Debt cap: anti-avoidance rules: main rules: calculating the counter factual: examples
This guidance applies to worldwide group periods of account ending before or straddling 1 April 2017.
Examples of how the counter factual might be calculated under TIOPA10/S309
A group implements a scheme whereby an external 5-year term borrowing of $500 million priced at US 3-month LIBOR + 1.25% by an overseas group company is repaid and replaced with a new external 5-year term borrowing of 750 million Turkish Lira fixed at 15%. The Turkish Lira is immediately swapped into US dollars. The overseas company enters into a forward currency contract and an interest rate swap contract. The overall effect of the scheme is that in substance the group still has a borrowing of $500 million at a slightly higher cost of borrowing, but the available amount is calculated only by reference to the interest payable on the 750 million Turkish Lira borrowing.
One of the main purposes of the company entering into the scheme was to increase the available amount. But for the debt cap, the scheme would not have been implemented and the most likely alternative is that the overseas group company would not have repaid the external borrowing of $500 million. The amount calculated under S309 for each period of account is the sterling equivalent (calculated using the average exchange rate for each period of account) of interest on a loan of $500 million at US 3-month LIBOR plus 1.25%.
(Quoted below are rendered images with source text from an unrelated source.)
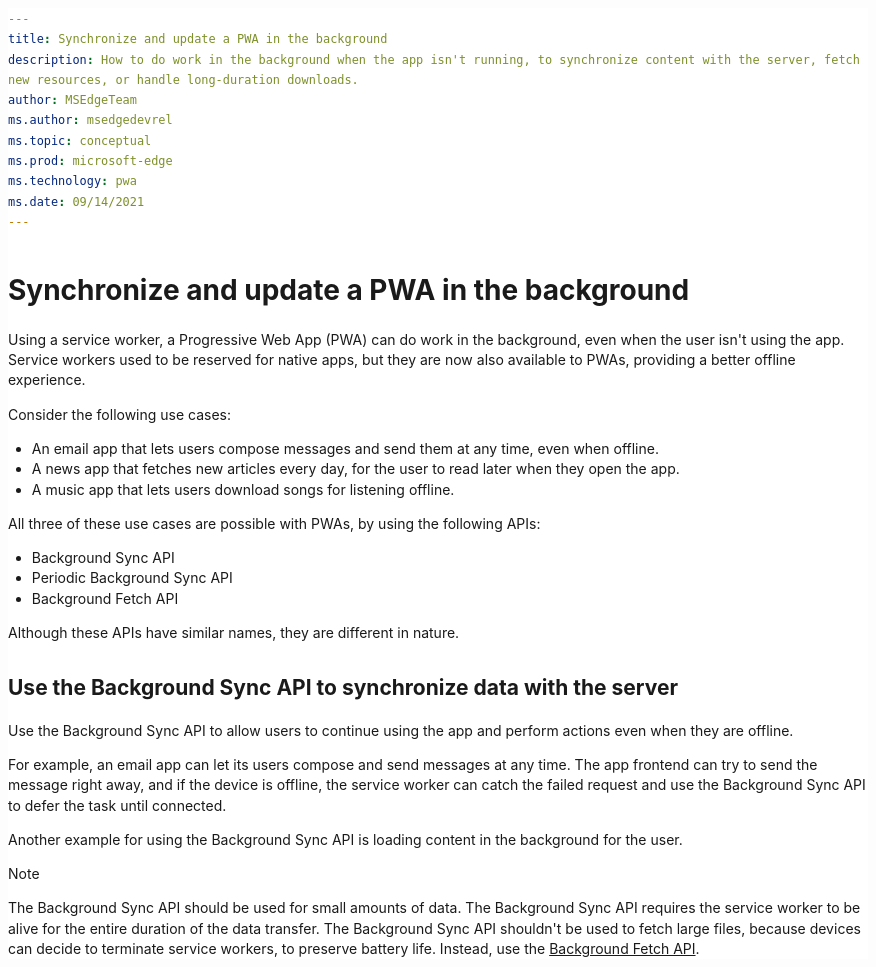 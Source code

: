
 ```yaml
---
title: Synchronize and update a PWA in the background
description: How to do work in the background when the app isn't running, to synchronize content with the server, fetch new resources, or handle long-duration downloads.
author: MSEdgeTeam
ms.author: msedgedevrel
ms.topic: conceptual
ms.prod: microsoft-edge
ms.technology: pwa
ms.date: 09/14/2021
---
```

# Synchronize and update a PWA in the background

Using a service worker, a Progressive Web App (PWA) can do work in the background, even when the user isn't using the app.  Service workers used to be reserved for native apps, but they are now also available to PWAs, providing a better offline experience.

Consider the following use cases:
*  An email app that lets users compose messages and send them at any time, even when offline.
*  A news app that fetches new articles every day, for the user to read later when they open the app.
*  A music app that lets users download songs for listening offline.

All three of these use cases are possible with PWAs, by using the following APIs:
*  Background Sync API
*  Periodic Background Sync API
*  Background Fetch API

Although these APIs have similar names, they are different in nature.



## Use the Background Sync API to synchronize data with the server

Use the Background Sync API to allow users to continue using the app and perform actions even when they are offline.

For example, an email app can let its users compose and send messages at any time.  The app frontend can try to send the message right away, and if the device is offline, the service worker can catch the failed request and use the Background Sync API to defer the task until connected.

Another example for using the Background Sync API is loading content in the background for the user.

> [!NOTE]
> The Background Sync API should be used for small amounts of data.  The Background Sync API requires the service worker to be alive for the entire duration of the data transfer.  The Background Sync API shouldn't be used to fetch large files, because devices can decide to terminate service workers, to preserve battery life.  Instead, use the [Background Fetch API](#use-the-background-fetch-api-to-fetch-large-files-when-the-app-or-service-worker-isnt-running).
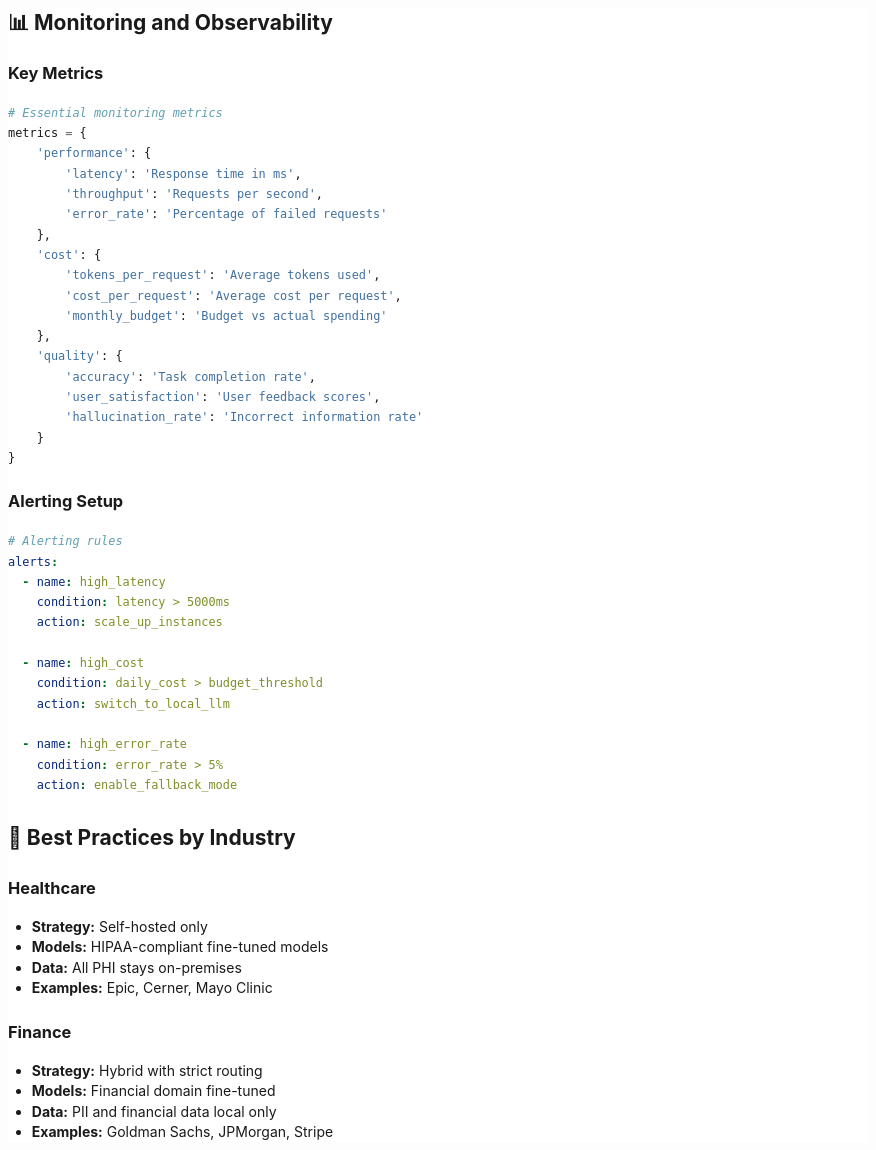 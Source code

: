 ## 📊 Monitoring and Observability

### **Key Metrics**
```python
# Essential monitoring metrics
metrics = {
    'performance': {
        'latency': 'Response time in ms',
        'throughput': 'Requests per second',
        'error_rate': 'Percentage of failed requests'
    },
    'cost': {
        'tokens_per_request': 'Average tokens used',
        'cost_per_request': 'Average cost per request',
        'monthly_budget': 'Budget vs actual spending'
    },
    'quality': {
        'accuracy': 'Task completion rate',
        'user_satisfaction': 'User feedback scores',
        'hallucination_rate': 'Incorrect information rate'
    }
}
```

### **Alerting Setup**
```yaml
# Alerting rules
alerts:
  - name: high_latency
    condition: latency > 5000ms
    action: scale_up_instances
    
  - name: high_cost
    condition: daily_cost > budget_threshold
    action: switch_to_local_llm
    
  - name: high_error_rate
    condition: error_rate > 5%
    action: enable_fallback_mode
```

## 🎯 Best Practices by Industry

### **Healthcare**
- **Strategy:** Self-hosted only
- **Models:** HIPAA-compliant fine-tuned models
- **Data:** All PHI stays on-premises
- **Examples:** Epic, Cerner, Mayo Clinic

### **Finance**
- **Strategy:** Hybrid with strict routing
- **Models:** Financial domain fine-tuned
- **Data:** PII and financial data local only
- **Examples:** Goldman Sachs, JPMorgan, Stripe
A group implements a scheme whereby one overseas group company borrows €1 billion, invests the money in another overseas group company which places the money on deposit with the same bank. The difference between the rate for borrowing and the deposit rate is 25 basis points, which represents the bank’s fee for providing the back to back arrangement. The scheme increases the available amount for a period of account of the worldwide group by the amount of interest payable on €1 billion borrowing. The main purpose of the companies entering into the scheme was to increase the available amount. But for the debt cap, the scheme would not have been implemented and so the amount calculated under S309 is nil.
A UK member of an overseas group has a loan of £250 million, fixed at 6% from its overseas parent company, with five years of the term remaining. The loan is repaid and the UK company enters into a scheme whereby it borrows Yen 38.75 billion fixed at 1% which it immediately swaps into sterling. In addition the company enters into a forward currency contract to buy Yen in 5 years time and an interest rate swap contract. The overall effect of the various transactions is that in effect the UK company is borrowing £250 million fixed at 6.2%. Payments made under the swap contract are not included in the company calculation of its net financing expense, although they are brought into account in calculating the company’s corporation tax profits. Under the debt cap, the company only brings into account the 1% interest payable on the Yen borrowing. The UK company has entered into the scheme with a main purpose of reducing the tested expense amount. But for the debt cap, the scheme would not have been implemented and the most likely alternative is that the UK company would not have repaid the intra-group loan of £250 million. The amount calculated under S309 is £15 million for each period of account for the next 5 years.